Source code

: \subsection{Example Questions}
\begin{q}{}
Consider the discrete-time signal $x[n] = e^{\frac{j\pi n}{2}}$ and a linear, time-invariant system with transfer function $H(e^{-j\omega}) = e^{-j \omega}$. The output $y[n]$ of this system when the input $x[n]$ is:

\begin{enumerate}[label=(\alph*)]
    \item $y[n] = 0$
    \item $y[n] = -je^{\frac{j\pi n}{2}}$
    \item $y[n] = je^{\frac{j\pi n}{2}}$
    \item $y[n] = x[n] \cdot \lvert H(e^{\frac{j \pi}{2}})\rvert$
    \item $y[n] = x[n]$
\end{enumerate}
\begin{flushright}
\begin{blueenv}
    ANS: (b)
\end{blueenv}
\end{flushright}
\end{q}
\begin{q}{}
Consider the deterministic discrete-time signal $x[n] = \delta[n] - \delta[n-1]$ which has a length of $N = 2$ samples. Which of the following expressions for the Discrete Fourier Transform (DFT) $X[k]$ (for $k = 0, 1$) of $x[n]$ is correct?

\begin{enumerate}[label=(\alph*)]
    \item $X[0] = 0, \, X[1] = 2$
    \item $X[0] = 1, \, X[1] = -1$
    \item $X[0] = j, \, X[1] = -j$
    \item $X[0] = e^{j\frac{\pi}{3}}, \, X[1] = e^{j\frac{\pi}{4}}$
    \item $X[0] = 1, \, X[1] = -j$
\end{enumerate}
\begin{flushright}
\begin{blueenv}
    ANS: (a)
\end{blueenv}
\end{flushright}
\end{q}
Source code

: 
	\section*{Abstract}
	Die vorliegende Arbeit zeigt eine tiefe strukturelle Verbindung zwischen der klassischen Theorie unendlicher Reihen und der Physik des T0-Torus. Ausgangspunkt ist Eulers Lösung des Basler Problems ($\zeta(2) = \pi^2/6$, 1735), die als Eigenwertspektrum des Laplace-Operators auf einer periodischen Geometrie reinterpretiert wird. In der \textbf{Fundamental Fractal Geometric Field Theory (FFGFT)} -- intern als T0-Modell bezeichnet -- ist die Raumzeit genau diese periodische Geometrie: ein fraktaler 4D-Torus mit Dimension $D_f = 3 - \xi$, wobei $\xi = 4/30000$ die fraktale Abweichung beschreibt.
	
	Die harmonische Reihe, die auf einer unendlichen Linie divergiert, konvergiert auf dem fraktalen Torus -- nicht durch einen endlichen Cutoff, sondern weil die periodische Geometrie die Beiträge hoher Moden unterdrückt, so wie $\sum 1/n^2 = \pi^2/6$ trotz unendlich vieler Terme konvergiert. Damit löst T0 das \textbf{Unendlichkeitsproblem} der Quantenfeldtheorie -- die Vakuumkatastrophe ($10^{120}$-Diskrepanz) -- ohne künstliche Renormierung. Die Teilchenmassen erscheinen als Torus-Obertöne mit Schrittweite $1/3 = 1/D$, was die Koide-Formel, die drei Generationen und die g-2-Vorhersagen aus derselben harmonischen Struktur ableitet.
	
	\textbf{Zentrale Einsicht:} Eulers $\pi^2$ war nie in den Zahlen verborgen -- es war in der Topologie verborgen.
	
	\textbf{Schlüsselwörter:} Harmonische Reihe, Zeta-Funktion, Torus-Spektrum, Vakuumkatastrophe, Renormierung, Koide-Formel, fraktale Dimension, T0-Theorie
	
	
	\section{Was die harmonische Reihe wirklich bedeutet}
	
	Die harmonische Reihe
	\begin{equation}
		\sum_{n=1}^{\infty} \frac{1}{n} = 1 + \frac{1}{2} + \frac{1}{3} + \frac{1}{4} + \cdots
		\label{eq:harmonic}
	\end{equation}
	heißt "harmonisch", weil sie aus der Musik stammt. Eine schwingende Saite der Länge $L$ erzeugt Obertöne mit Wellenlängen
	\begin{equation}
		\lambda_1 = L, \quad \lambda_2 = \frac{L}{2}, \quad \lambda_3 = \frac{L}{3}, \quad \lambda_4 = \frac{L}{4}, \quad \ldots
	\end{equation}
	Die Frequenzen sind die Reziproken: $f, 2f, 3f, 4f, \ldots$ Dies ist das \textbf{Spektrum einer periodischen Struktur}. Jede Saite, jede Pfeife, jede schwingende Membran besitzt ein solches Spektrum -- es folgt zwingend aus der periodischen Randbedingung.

YOUR GOAL — Copy each line in the data that holds the word "time".

RESPONSE TO THE EXERCISE —
Consider the discrete-time signal $x[n] = e^{\frac{j\pi n}{2}}$ and a linear, time-invariant system with transfer function $H(e^{-j\omega}) = e^{-j \omega}$. The output $y[n]$ of this system when the input $x[n]$ is:
Consider the deterministic discrete-time signal $x[n] = \delta[n] - \delta[n-1]$ which has a length of $N = 2$ samples. Which of the following expressions for the Discrete Fourier Transform (DFT) $X[k]$ (for $k = 0, 1$) of $x[n]$ is correct?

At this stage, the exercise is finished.